Repeat the records below exactly, from the first line through the line containing "- Архиватор на основе алгоритма Хаффмана", and leave out any pictures.

——

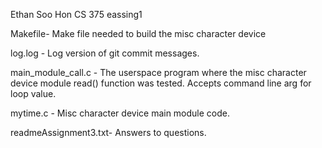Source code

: Ethan Soo Hon
CS 375
eassing1

Makefile- Make file needed to build the misc character device

log.log - Log version of git commit messages.

main_module_call.c - The userspace program where the misc character device module read() function was tested. Accepts command line arg for loop value.

mytime.c - Misc character device main module code. 

readmeAssignment3.txt- Answers to questions.
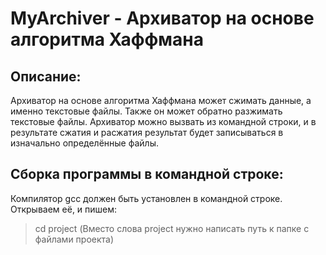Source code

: # MyArchiver - Архиватор на основе алгоритма Хаффмана
## Описание:
Архиватор на основе алгоритма Хаффмана может сжимать данные, а именно текстовые файлы. Также он может обратно разжимать текстовые файлы. Архиватор можно вызвать из командной строки, и в результате сжатия и расжатия результат будет записываться в изначально определённые файлы.
## Сборка программы в командной строке:
Компилятор gcc должен быть установлен в командной строке. Открываем её, и пишем:
> cd project
(Вместо слова project нужно написать путь к папке с файлами проекта)

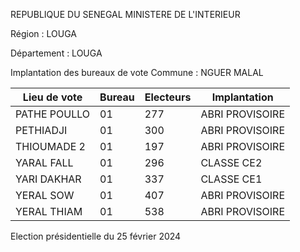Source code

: REPUBLIQUE DU SENEGAL MINISTERE DE L'INTERIEUR

Région : LOUGA

Département : LOUGA

Implantation des bureaux de vote Commune : NGUER MALAL

| Lieu de vote | Bureau | Electeurs | Implantation |
| - | - | - | - |
| PATHE POULLO | 01 | 277 | ABRI PROVISOIRE |
| PETHIADJI | 01 | 300 | ABRI PROVISOIRE |
| THIOUMADE 2 | 01 | 197 | ABRI PROVISOIRE |
| YARAL FALL | 01 | 296 | CLASSE CE2 |
| YARI DAKHAR | 01 | 337 | CLASSE CE1 |
| YERAL SOW | 01 | 407 | ABRI PROVISOIRE |
| YERAL THIAM | 01 | 538 | ABRI PROVISOIRE |

<!-- PageNumber="17/26" -->

Election présidentielle du 25 février 2024
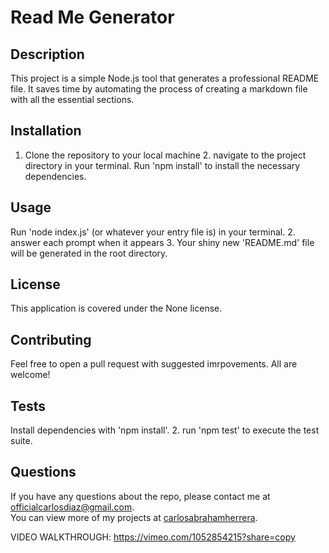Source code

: 
# Read Me Generator



## Description
This project is a simple Node.js tool that generates a professional README file. It saves time by automating the process of creating a markdown file with all the essential sections.

## Installation
1. Clone the repository to your local machine 2. navigate to the project directory in your terminal. Run 'npm install' to install the necessary dependencies. 

## Usage
Run 'node index.js' (or whatever your entry file is) in your terminal. 2. answer each prompt when it appears 3. Your shiny new 'README.md' file will be generated in the root directory. 

## License
This application is covered under the None license.

## Contributing
Feel free to open a pull request with suggested imrpovements. All are welcome!

## Tests
Install dependencies with 'npm install'. 2. run 'npm test' to execute the test suite.

## Questions
If you have any questions about the repo, please contact me at officialcarlosdiaz@gmail.com.  
You can view more of my projects at [carlosabrahamherrera](https://github.com/carlosabrahamherrera).

VIDEO WALKTHROUGH: https://vimeo.com/1052854215?share=copy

——

Finished task:
Source code

: Ethan Soo Hon
CS 375
eassing1

Makefile- Make file needed to build the misc character device

log.log - Log version of git commit messages.

main_module_call.c - The userspace program where the misc character device module read() function was tested. Accepts command line arg for loop value.

mytime.c - Misc character device main module code. 

readmeAssignment3.txt- Answers to questions.
Source code

: # MyArchiver - Архиватор на основе алгоритма Хаффмана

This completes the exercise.